*RECORD SET*.
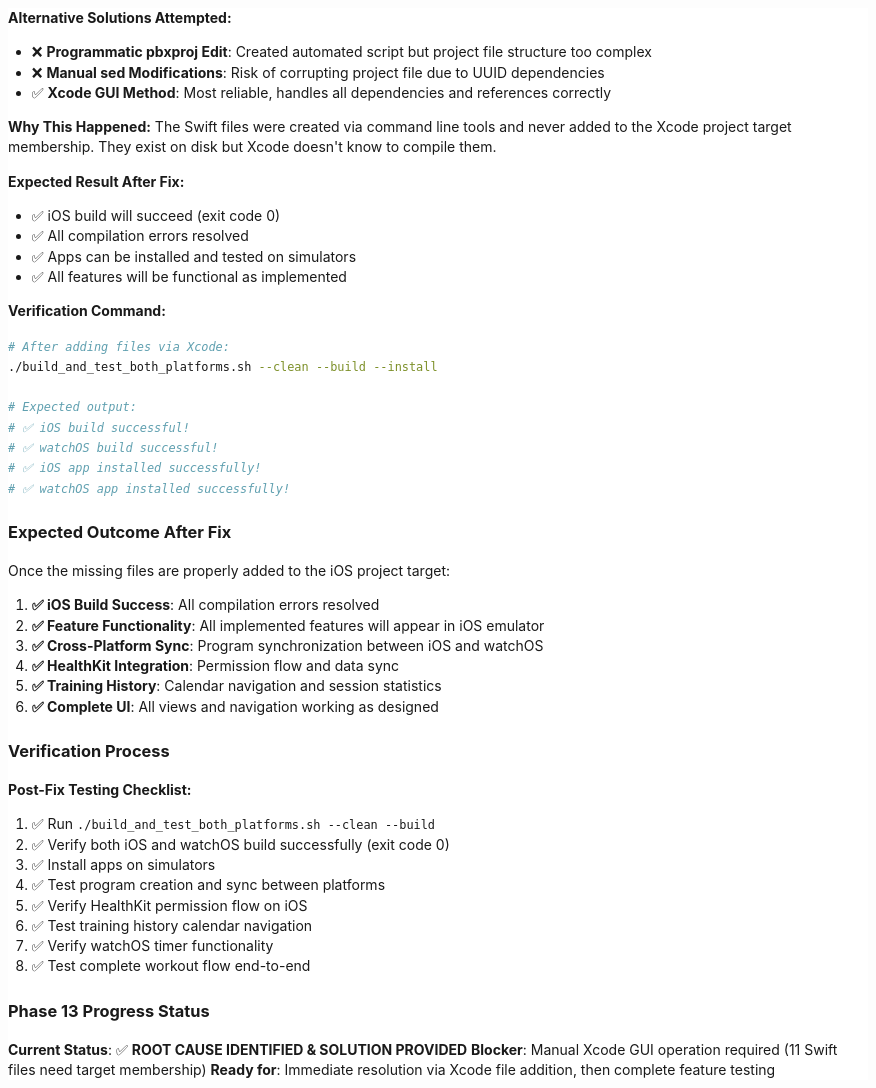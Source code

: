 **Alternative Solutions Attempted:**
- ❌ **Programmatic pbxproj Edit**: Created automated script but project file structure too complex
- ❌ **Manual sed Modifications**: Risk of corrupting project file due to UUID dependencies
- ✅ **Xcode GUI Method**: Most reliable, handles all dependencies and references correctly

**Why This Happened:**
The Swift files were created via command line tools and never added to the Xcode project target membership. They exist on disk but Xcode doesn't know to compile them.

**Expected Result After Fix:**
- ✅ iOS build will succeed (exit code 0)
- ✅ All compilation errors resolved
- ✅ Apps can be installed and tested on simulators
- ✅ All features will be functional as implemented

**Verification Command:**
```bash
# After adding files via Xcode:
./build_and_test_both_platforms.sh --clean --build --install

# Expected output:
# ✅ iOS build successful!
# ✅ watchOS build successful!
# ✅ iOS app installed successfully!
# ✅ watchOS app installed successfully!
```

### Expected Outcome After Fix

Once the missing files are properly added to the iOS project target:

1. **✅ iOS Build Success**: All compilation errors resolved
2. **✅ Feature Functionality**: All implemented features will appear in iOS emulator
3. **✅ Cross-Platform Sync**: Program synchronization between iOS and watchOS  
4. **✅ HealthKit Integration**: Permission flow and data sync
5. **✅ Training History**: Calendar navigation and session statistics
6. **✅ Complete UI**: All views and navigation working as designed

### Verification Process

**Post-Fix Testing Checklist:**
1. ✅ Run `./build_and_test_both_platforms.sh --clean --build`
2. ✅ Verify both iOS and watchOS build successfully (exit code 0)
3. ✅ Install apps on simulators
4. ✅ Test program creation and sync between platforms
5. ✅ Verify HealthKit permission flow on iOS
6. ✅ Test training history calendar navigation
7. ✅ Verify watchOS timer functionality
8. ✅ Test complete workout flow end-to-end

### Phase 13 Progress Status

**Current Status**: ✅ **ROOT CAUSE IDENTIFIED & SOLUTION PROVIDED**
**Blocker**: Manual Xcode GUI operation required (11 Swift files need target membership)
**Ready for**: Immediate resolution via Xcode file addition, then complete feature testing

*TASK BRIEF*. Look back at the data above. Transcribe exactly the lines starting at the line that contains "- ❌ **Manual" and ending at the line that contains "The Swift files".

*THE COMPLETED TASK*.
- ❌ **Manual sed Modifications**: Risk of corrupting project file due to UUID dependencies
- ✅ **Xcode GUI Method**: Most reliable, handles all dependencies and references correctly

**Why This Happened:**
The Swift files were created via command line tools and never added to the Xcode project target membership. They exist on disk but Xcode doesn't know to compile them.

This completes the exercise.